今の法規の風荷重の式が出来たのは、僕が社会に出てからで、僕自身も最初に見たときは何のことやらさっぱりであった。
文字の羅列を棒読みして、Gfはガスト影響係数で、と言っても、多分、??、となりそこから先に進めない。
が、基準風速が地域ごとに過去の気象データに基づき定められているということを教え、告示に示された各地域の数値を提示してあげれば、自分の故郷がどんな数値であるかを調べるくらいは興味がもてる。
そして、例えば、毎年のように台風が直撃する沖縄の数値とその数値を比べさせてみる。あるいは、小さい数値の地域の生徒がいれば、台風がよくくるかどうかを聞けば「あまり来ない」というリアルな答えが返ってくるはずである。(でないとおかしい)
そうすることで、風荷重が、(主として台風に起因する)過去の最大風速に基づき決められていることが理解できる。
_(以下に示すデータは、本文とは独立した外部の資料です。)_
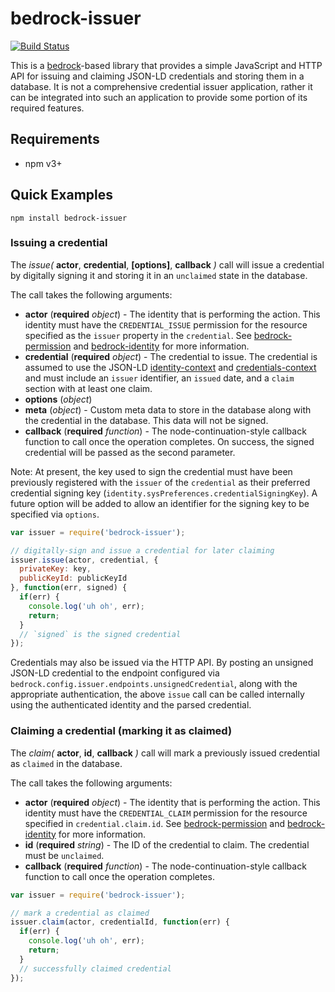 # bedrock-issuer

[![Build Status](http://ci.digitalbazaar.com/buildStatus/icon?job=bedrock-issuer)](http://ci.digitalbazaar.com/job/bedrock-issuer)

This is a [bedrock][]-based library that provides a simple JavaScript and HTTP
API for issuing and claiming JSON-LD credentials and storing them in a
database. It is not a comprehensive credential issuer application, rather it
can be integrated into such an application to provide some portion of its
required features.

## Requirements

- npm v3+

## Quick Examples

```
npm install bedrock-issuer
```

### Issuing a credential

The *issue(* **actor**, **credential**, **[options]**, **callback** *)* call
will issue a credential by digitally signing it and storing it in an
`unclaimed` state in the database.

The call takes the following arguments:

* **actor** (**required** *object*) - The identity that is performing the
  action. This identity must have the `CREDENTIAL_ISSUE` permission for the
  resource specified as the `issuer` property in the `credential`. See
  [bedrock-permission][] and [bedrock-identity][] for more information.
* **credential** (**required** *object*) - The credential to issue. The
  credential is assumed to use the JSON-LD [identity-context][] and
  [credentials-context][] and must include an `issuer` identifier, an
  `issued` date, and a `claim` section with at least one claim.
* **options** (*object*)
 * **meta** (*object*) - Custom meta data to store in the database along with
   the credential in the database. This data will not be signed.
* **callback** (**required** *function*) - The node-continuation-style
  callback function to call once the operation completes. On success, the
  signed credential will be passed as the second parameter.

Note: At present, the key used to sign the credential must have been previously
registered with the `issuer` of the `credential` as their preferred credential
signing key (`identity.sysPreferences.credentialSigningKey`). A future option
will be added to allow an identifier for the signing key to be specified via
`options`.

```js
var issuer = require('bedrock-issuer');

// digitally-sign and issue a credential for later claiming
issuer.issue(actor, credential, {
  privateKey: key,
  publicKeyId: publicKeyId
}, function(err, signed) {
  if(err) {
    console.log('uh oh', err);
    return;
  }
  // `signed` is the signed credential
});
```

Credentials may also be issued via the HTTP API. By posting an unsigned
JSON-LD credential to the endpoint configured via
`bedrock.config.issuer.endpoints.unsignedCredential`, along with the
appropriate authentication, the above `issue` call can be called internally
using the authenticated identity and the parsed credential.

### Claiming a credential (marking it as claimed)

The *claim(* **actor**, **id**, **callback** *)* call will mark a previously
issued credential as `claimed` in the database.

The call takes the following arguments:

* **actor** (**required** *object*) - The identity that is performing the
  action. This identity must have the `CREDENTIAL_CLAIM` permission for the
  resource specified in `credential.claim.id`. See [bedrock-permission][] and
  [bedrock-identity][] for more information.
* **id** (**required** *string*) - The ID of the credential to claim. The
  credential must be `unclaimed`.
* **callback** (**required** *function*) - The node-continuation-style
  callback function to call once the operation completes.

```js
var issuer = require('bedrock-issuer');

// mark a credential as claimed
issuer.claim(actor, credentialId, function(err) {
  if(err) {
    console.log('uh oh', err);
    return;
  }
  // successfully claimed credential
});
```

[bedrock]: https://github.com/digitalbazaar/bedrock
[bedrock-identity]: https://github.com/digitalbazaar/bedrock-identity
[bedrock-permission]: https://github.com/digitalbazaar/bedrock-permission
[identity-context]: https://w3id.org/identity/v1
[credentials-context]: https://w3id.org/credentials/v1
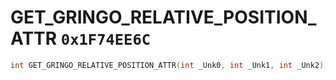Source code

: # GET_GRINGO_RELATIVE_POSITION_ATTR `0x1F74EE6C`

```cpp
int GET_GRINGO_RELATIVE_POSITION_ATTR(int _Unk0, int _Unk1, int _Unk2);
```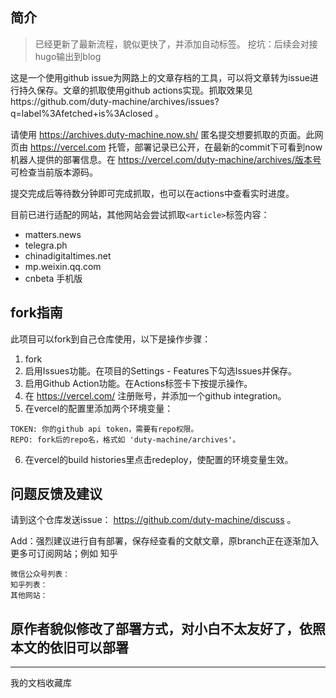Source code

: ## 简介

> 已经更新了最新流程，貌似更快了，并添加自动标签。
> 挖坑：后续会对接hugo输出到blog

这是一个使用github issue为网路上的文章存档的工具，可以将文章转为issue进行持久保存。文章的抓取使用github actions实现。抓取效果见https://github.com/duty-machine/archives/issues?q=label%3Afetched+is%3Aclosed 。

请使用 https://archives.duty-machine.now.sh/ 匿名提交想要抓取的页面。此网页由 https://vercel.com 托管，部署记录已公开，在最新的commit下可看到now机器人提供的部署信息。在 https://vercel.com/duty-machine/archives/版本号 可检查当前版本源码。

提交完成后等待数分钟即可完成抓取，也可以在actions中查看实时进度。

目前已进行适配的网站，其他网站会尝试抓取`<article>`标签内容：
* matters.news
* telegra.ph
* chinadigitaltimes.net
* mp.weixin.qq.com
* cnbeta 手机版

## fork指南

此项目可以fork到自己仓库使用，以下是操作步骤：
1. fork
2. 启用Issues功能。在项目的Settings - Features下勾选Issues并保存。
3. 启用Github Action功能。在Actions标签卡下按提示操作。
4. 在 https://vercel.com/ 注册账号，并添加一个github integration。
5. 在vercel的配置里添加两个环境变量：
```
TOKEN: 你的github api token，需要有repo权限。
REPO: fork后的repo名，格式如 'duty-machine/archives'。
```
6. 在vercel的build histories里点击redeploy，使配置的环境变量生效。
## 问题反馈及建议
请到这个仓库发送issue： https://github.com/duty-machine/discuss 。

Add：强烈建议进行自有部署，保存经查看的文献文章，原branch正在逐渐加入更多可订阅网站；例如 知乎

```
微信公众号列表：
知乎列表：
其他网站：

```
## 原作者貌似修改了部署方式，对小白不太友好了，依照本文的依旧可以部署
---
我的文档收藏库


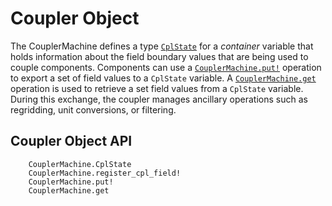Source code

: # Coupler Object

The CouplerMachine defines a type [`CplState`](@ref) for a _container_ variable
that holds information about the field boundary values that are being used to
couple components. Components can use a [`CouplerMachine.put!`](@ref) operation to 
export a set of field values to a `CplState` variable. A [`CouplerMachine.get`](@ref)
operation is used to retrieve a set field values from a `CplState` variable.
During this exchange, the coupler manages ancillary operations such as 
regridding, unit conversions, or filtering.

## Coupler Object API

```@docs
    CouplerMachine.CplState
    CouplerMachine.register_cpl_field!
    CouplerMachine.put!
    CouplerMachine.get
```
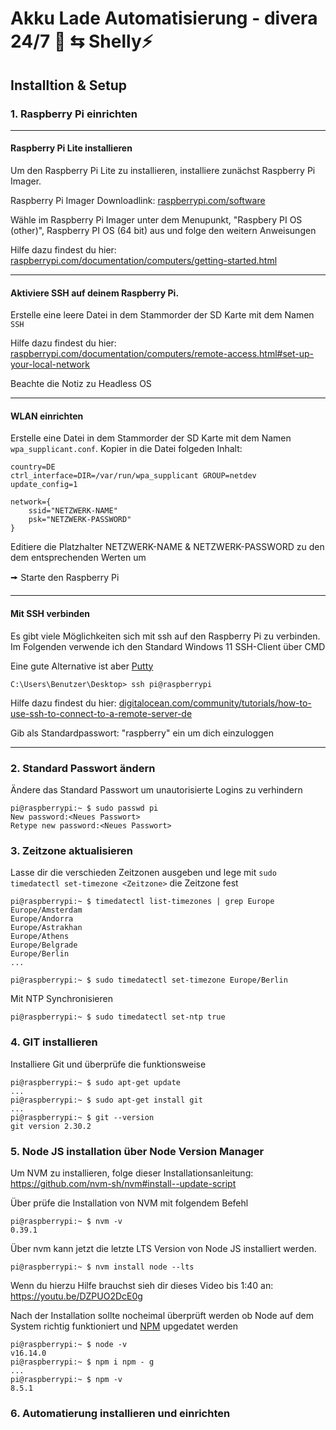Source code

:# Akku Lade Automatisierung - divera 24/7 🚨 ⇆ Shelly⚡

## Installtion & Setup

### 1. Raspberry Pi einrichten
---

#### Raspberry Pi Lite installieren

Um den Raspberry Pi Lite zu installieren, installiere zunächst Raspberry Pi Imager.

Raspberry Pi Imager Downloadlink: [raspberrypi.com/software](raspberrypi.com/software)

Wähle im Raspberry Pi Imager unter dem Menupunkt, "Raspbery PI OS (other)", Raspberry PI OS (64 bit) aus und folge den weitern Anweisungen

Hilfe dazu findest du hier:
[raspberrypi.com/documentation/computers/getting-started.html](https://www.raspberrypi.com/documentation/computers/getting-started.html)

---
#### Aktiviere SSH auf deinem Raspberry Pi.

Erstelle eine leere Datei in dem Stammorder der SD Karte mit dem Namen `SSH`

Hilfe dazu findest du hier:
[raspberrypi.com/documentation/computers/remote-access.html#set-up-your-local-network](https://www.raspberrypi.com/documentation/computers/remote-access.html#set-up-your-local-network)

Beachte die Notiz zu Headless OS 

---
#### WLAN einrichten

Erstelle eine Datei in dem Stammorder der SD Karte mit dem Namen `wpa_supplicant.conf`.
Kopier in die Datei folgeden Inhalt:
```HCL
country=DE
ctrl_interface=DIR=/var/run/wpa_supplicant GROUP=netdev
update_config=1

network={
    ssid="NETZWERK-NAME"
    psk="NETZWERK-PASSWORD"
}
```
Editiere die Platzhalter NETZWERK-NAME & NETZWERK-PASSWORD zu den dem entsprechenden Werten um

🠚 Starte den Raspberry Pi

---
#### Mit SSH verbinden

Es gibt viele Möglichkeiten sich mit ssh auf den Raspberry Pi zu verbinden.
Im Folgenden verwende ich den Standard Windows 11 SSH-Client über CMD

Eine gute Alternative ist aber [Putty](https://www.putty.org/)

``` Console
C:\Users\Benutzer\Desktop> ssh pi@raspberrypi
```

Hilfe dazu findest du hier: [digitalocean.com/community/tutorials/how-to-use-ssh-to-connect-to-a-remote-server-de](https://www.digitalocean.com/community/tutorials/how-to-use-ssh-to-connect-to-a-remote-server-de)

Gib als Standardpasswort: "raspberry" ein um dich einzuloggen

---
### 2. Standard Passwort ändern
Ändere das Standard Passwort um unautorisierte Logins zu verhindern
```Console
pi@raspberrypi:~ $ sudo passwd pi
New password:<Neues Passwort>
Retype new password:<Neues Passwort>
```


### 3. Zeitzone aktualisieren 
Lasse dir die verschieden Zeitzonen ausgeben und lege mit `sudo timedatectl set-timezone <Zeitzone>` die Zeitzone fest

```Console
pi@raspberrypi:~ $ timedatectl list-timezones | grep Europe
Europe/Amsterdam
Europe/Andorra
Europe/Astrakhan
Europe/Athens
Europe/Belgrade
Europe/Berlin
...

pi@raspberrypi:~ $ sudo timedatectl set-timezone Europe/Berlin
```

Mit NTP Synchronisieren
```Console
pi@raspberrypi:~ $ sudo timedatectl set-ntp true
```

### 4. GIT installieren
Installiere Git und überprüfe die funktionsweise
```Console
pi@raspberrypi:~ $ sudo apt-get update
...
pi@raspberrypi:~ $ sudo apt-get install git
...
pi@raspberrypi:~ $ git --version
git version 2.30.2
```

### 5. Node JS installation über Node Version Manager 
Um NVM zu installieren, folge dieser Installationsanleitung:
https://github.com/nvm-sh/nvm#install--update-script

Über prüfe die Installation von NVM mit folgendem Befehl
```Console
pi@raspberrypi:~ $ nvm -v
0.39.1 
```

Über nvm kann jetzt die letzte LTS Version von Node JS installiert werden.

```Console
pi@raspberrypi:~ $ nvm install node --lts
```
Wenn du hierzu Hilfe brauchst sieh dir dieses Video bis 1:40 an: https://youtu.be/DZPUO2DcE0g

Nach der Installation sollte nocheimal überprüft werden ob Node auf dem System richtig funktioniert und [NPM](https://www.npmjs.com/) upgedatet werden
```Console
pi@raspberrypi:~ $ node -v
v16.14.0
pi@raspberrypi:~ $ npm i npm - g
...
pi@raspberrypi:~ $ npm -v
8.5.1
```

### 6. Automatierung installieren und einrichten

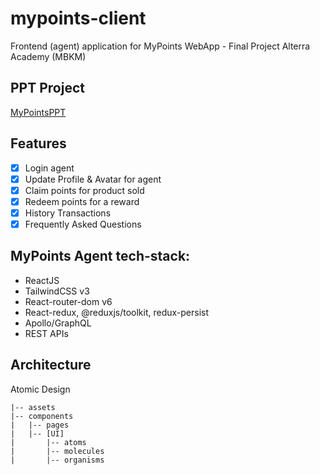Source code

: # mypoints-client

Frontend (agent) application for MyPoints WebApp - Final Project Alterra Academy (MBKM)

## PPT Project

[MyPointsPPT]()

## Features

- [x] Login agent
- [x] Update Profile & Avatar for agent
- [x] Claim points for product sold
- [x] Redeem points for a reward
- [x] History Transactions
- [x] Frequently Asked Questions

## MyPoints Agent tech-stack:

- ReactJS
- TailwindCSS v3
- React-router-dom v6
- React-redux, @reduxjs/toolkit, redux-persist
- Apollo/GraphQL
- REST APIs

## Architecture
Atomic Design
```
|-- assets
|-- components
|   |-- pages
|   |-- [UI]
|       |-- atoms
|       |-- molecules
|       |-- organisms
```
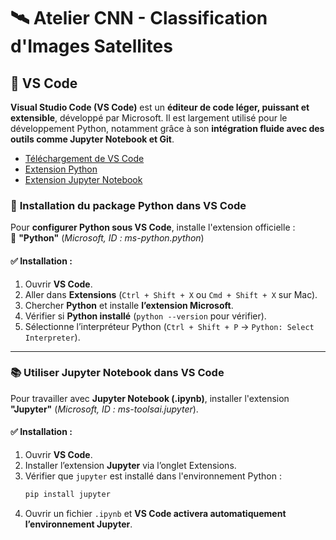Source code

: # 🛰️ Atelier CNN - Classification d'Images Satellites  

## 🏫 **VS Code**
**Visual Studio Code (VS Code)** est un **éditeur de code léger, puissant et extensible**, développé par Microsoft. Il est largement utilisé pour le développement Python, notamment grâce à son **intégration fluide avec des outils comme Jupyter Notebook et Git**. 

- [Téléchargement de VS Code](https://code.visualstudio.com/)  
- [Extension Python](https://marketplace.visualstudio.com/items?itemName=ms-python.python)
- [Extension Jupyter Notebook](https://marketplace.visualstudio.com/items?itemName=ms-toolsai.jupyter)

### 🐍 **Installation du package Python dans VS Code**  
Pour **configurer Python sous VS Code**, installe l'extension officielle :  
📌 **"Python"** (_Microsoft, ID : ms-python.python_)  

#### ✅ **Installation :**
1. Ouvrir **VS Code**.  
2. Aller dans **Extensions** (`Ctrl + Shift + X` ou `Cmd + Shift + X` sur Mac).  
3. Chercher **Python** et installe **l’extension Microsoft**.  
4. Vérifier si **Python installé** (`python --version` pour vérifier).  
5. Sélectionne l’interpréteur Python (`Ctrl + Shift + P` → `Python: Select Interpreter`).  

---

### 📚 **Utiliser Jupyter Notebook dans VS Code**  
Pour travailler avec **Jupyter Notebook (.ipynb)**, installer l'extension **"Jupyter"** (_Microsoft, ID : ms-toolsai.jupyter_).  

#### ✅ **Installation :**
1. Ouvrir **VS Code**.  
2. Installer l’extension **Jupyter** via l’onglet Extensions.  
3. Vérifier que `jupyter` est installé dans l'environnement Python :  
   ```bash
   pip install jupyter
   ```
4. Ouvrir un fichier `.ipynb` et **VS Code activera automatiquement l’environnement Jupyter**.  

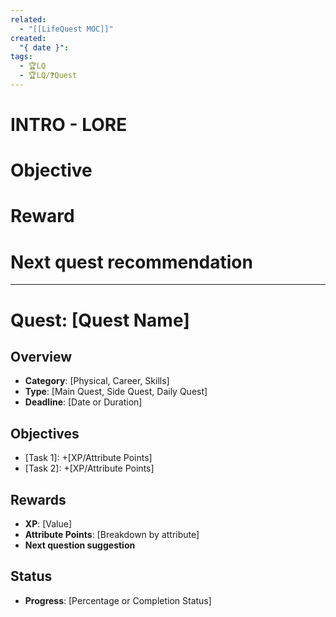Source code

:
 ```yaml
---
related:
  - "[[LifeQuest MOC]]"
created:
  "{ date }": 
tags:
  - 🏆LQ
  - 🏆LQ/❓Quest
---
```



# INTRO - LORE


# Objective


# Reward


# Next quest recommendation

---

# Quest: [Quest Name]
## Overview
- **Category**: [Physical, Career, Skills]
- **Type**: [Main Quest, Side Quest, Daily Quest]
- **Deadline**: [Date or Duration]
## Objectives
- [Task 1]: +[XP/Attribute Points]
- [Task 2]: +[XP/Attribute Points]
## Rewards
- **XP**: [Value]
- **Attribute Points**: [Breakdown by attribute]
- **Next question suggestion**
## Status
- **Progress**: [Percentage or Completion Status]
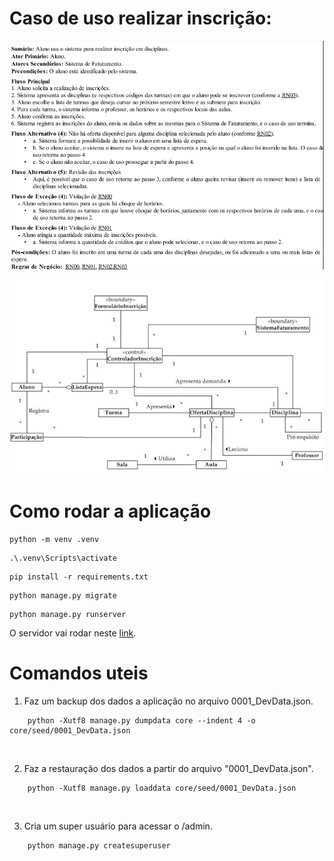 # Caso de uso realizar inscrição:

![Caso de uso textutal](textual.png)

![Diagrama de classes](dc.png)


# Como rodar a aplicação
``` 
python -m venv .venv
```
``` 
.\.venv\Scripts\activate
```
```
pip install -r requirements.txt 
```
```
python manage.py migrate
```
```
python manage.py runserver
```

O servidor vai rodar neste [link](http://127.0.0.1:8000/).

# Comandos uteis

1. Faz um backup dos dados a aplicação no arquivo 0001_DevData.json.
```
    python -Xutf8 manage.py dumpdata core --indent 4 -o core/seed/0001_DevData.json
```

<br>

2. Faz a restauração dos dados a partir do arquivo "0001_DevData.json".
```
    python -Xutf8 manage.py loaddata core/seed/0001_DevData.json
```

<br>

3. Cria um super usuário para acessar o /admin.
```
    python manage.py createsuperuser  
```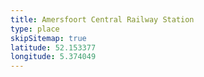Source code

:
 ```yaml
---
title: Amersfoort Central Railway Station
type: place
skipSitemap: true
latitude: 52.153377
longitude: 5.374049
---
```

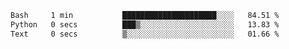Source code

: 
<!--START_SECTION:waka-->

```txt
Bash     1 min           █████████████████████░░░░   84.51 %
Python   0 secs          ███▒░░░░░░░░░░░░░░░░░░░░░   13.83 %
Text     0 secs          ▒░░░░░░░░░░░░░░░░░░░░░░░░   01.66 %
```

<!--END_SECTION:waka-->
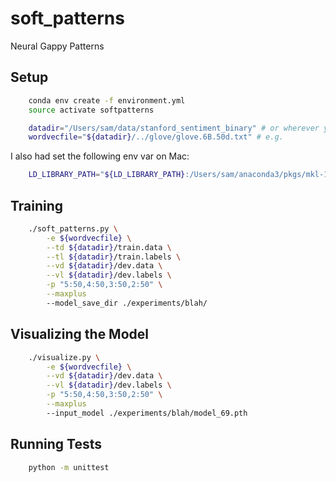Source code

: # soft_patterns
Neural Gappy Patterns


## Setup

```bash
    conda env create -f environment.yml
    source activate softpatterns

    datadir="/Users/sam/data/stanford_sentiment_binary" # or wherever you download the dataset
    wordvecfile="${datadir}/../glove/glove.6B.50d.txt" # e.g.
```

I also had set the following env var on Mac:

```bash
    LD_LIBRARY_PATH="${LD_LIBRARY_PATH}:/Users/sam/anaconda3/pkgs/mkl-11.3.3-0/lib"
```


## Training

```bash
    ./soft_patterns.py \
        -e ${wordvecfile} \
        --td ${datadir}/train.data \
        --tl ${datadir}/train.labels \
        --vd ${datadir}/dev.data \
        --vl ${datadir}/dev.labels \
        -p "5:50,4:50,3:50,2:50" \
        --maxplus
        --model_save_dir ./experiments/blah/
```

## Visualizing the Model

```bash
    ./visualize.py \
        -e ${wordvecfile} \
        --vd ${datadir}/dev.data \
        --vl ${datadir}/dev.labels \
        -p "5:50,4:50,3:50,2:50" \
        --maxplus
        --input_model ./experiments/blah/model_69.pth
```


## Running Tests

```bash
    python -m unittest
```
ガスト影響係数などは、詳細を語るではなく、イメージで済ませておけばよい話で、一つ例題を出して、結果的に風荷重がどんなぐらいの数値になるのかだけつかんでおけばよい。(もちろん、沖縄に比べて、半分くらいとか8掛けぐらい、といったこともセットで説明はする。)
積雪荷重だと、多雪地域かそうでないかで、雪1cmあたりの比重が異なることや、短期だけでよいあるいは長期でも考慮するという場合分けの存在するのは、文字で示すとめんどうなだけなのだけれども、ストーリーだてて自分の身におきかえれるよう話してやると、一応、ナルホド、という表情になる。
地震も法律上は地域係数Zってのがあるのだけれども、僕の授業の中では、Zは0.8というところもあるけれど、1.0だと思っていてよい、と。
授業ではAi分布荷重に時間を割いているのだけれども、ここでは省略。
まぁ、いずれプロの設計者になるわけだから、荷重が決まる仕組みがどんなものかぐらいは知っておくべきだし、興味を持つべきであろう。具体的な作業は外注に任せるのでよいのだけれども。
少なくとも、素人であるお施主さまからすれば、「外注に任せているのでそんなのには興味ないです」とか「知りません」、という設計者やマネージャーはそもそも信頼できなくなるんじゃないのかな。
多分、そういう時代になっていく。